### Try it
Please retype the records below exactly as they appear, but leave out the pictures.

### Provided information
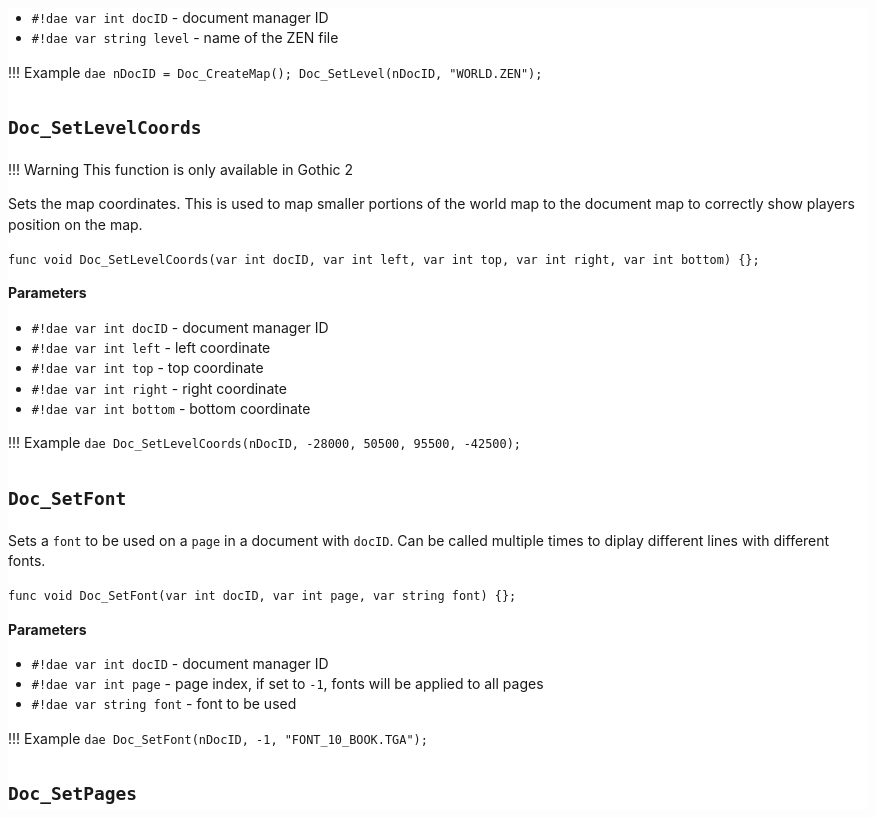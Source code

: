 - `#!dae var int docID` - document manager ID
- `#!dae var string level` - name of the ZEN file

!!! Example
    ```dae
    nDocID = Doc_CreateMap();
    Doc_SetLevel(nDocID, "WORLD.ZEN");
    ```

## `Doc_SetLevelCoords`

!!! Warning
    This function is only available in Gothic 2

Sets the map coordinates. This is used to map smaller portions of the world map to the document map to correctly show players position on the map.
```dae
func void Doc_SetLevelCoords(var int docID, var int left, var int top, var int right, var int bottom) {};
```

**Parameters**

- `#!dae var int docID` - document manager ID
- `#!dae var int left` - left coordinate
- `#!dae var int top` - top coordinate
- `#!dae var int right` - right coordinate
- `#!dae var int bottom` - bottom coordinate

!!! Example
    ```dae
    Doc_SetLevelCoords(nDocID, -28000, 50500, 95500, -42500);
    ```

## `Doc_SetFont`
Sets a `font` to be used on a `page` in a document with `docID`. Can be called multiple times to diplay different lines with different fonts.

```dae
func void Doc_SetFont(var int docID, var int page, var string font) {};
```

**Parameters**

- `#!dae var int docID` - document manager ID
- `#!dae var int page` - page index, if set to `-1`, fonts will be applied to all pages 
- `#!dae var string font` - font to be used

!!! Example
    ```dae
    Doc_SetFont(nDocID, -1, "FONT_10_BOOK.TGA");
    ```

## `Doc_SetPages`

### Answer
Source code

: - `#!dae var int docID` - document manager ID
- `#!dae var string level` - name of the ZEN file

!!! Example
    ```dae
    nDocID = Doc_CreateMap();
    Doc_SetLevel(nDocID, "WORLD.ZEN");
    ```

## `Doc_SetLevelCoords`

!!! Warning
    This function is only available in Gothic 2

Sets the map coordinates. This is used to map smaller portions of the world map to the document map to correctly show players position on the map.
```dae
func void Doc_SetLevelCoords(var int docID, var int left, var int top, var int right, var int bottom) {};
```

**Parameters**

- `#!dae var int docID` - document manager ID
- `#!dae var int left` - left coordinate
- `#!dae var int top` - top coordinate
- `#!dae var int right` - right coordinate
- `#!dae var int bottom` - bottom coordinate

!!! Example
    ```dae
    Doc_SetLevelCoords(nDocID, -28000, 50500, 95500, -42500);
    ```

## `Doc_SetFont`
Sets a `font` to be used on a `page` in a document with `docID`. Can be called multiple times to diplay different lines with different fonts.

```dae
func void Doc_SetFont(var int docID, var int page, var string font) {};
```

**Parameters**

- `#!dae var int docID` - document manager ID
- `#!dae var int page` - page index, if set to `-1`, fonts will be applied to all pages 
- `#!dae var string font` - font to be used

!!! Example
    ```dae
    Doc_SetFont(nDocID, -1, "FONT_10_BOOK.TGA");
    ```

## `Doc_SetPages`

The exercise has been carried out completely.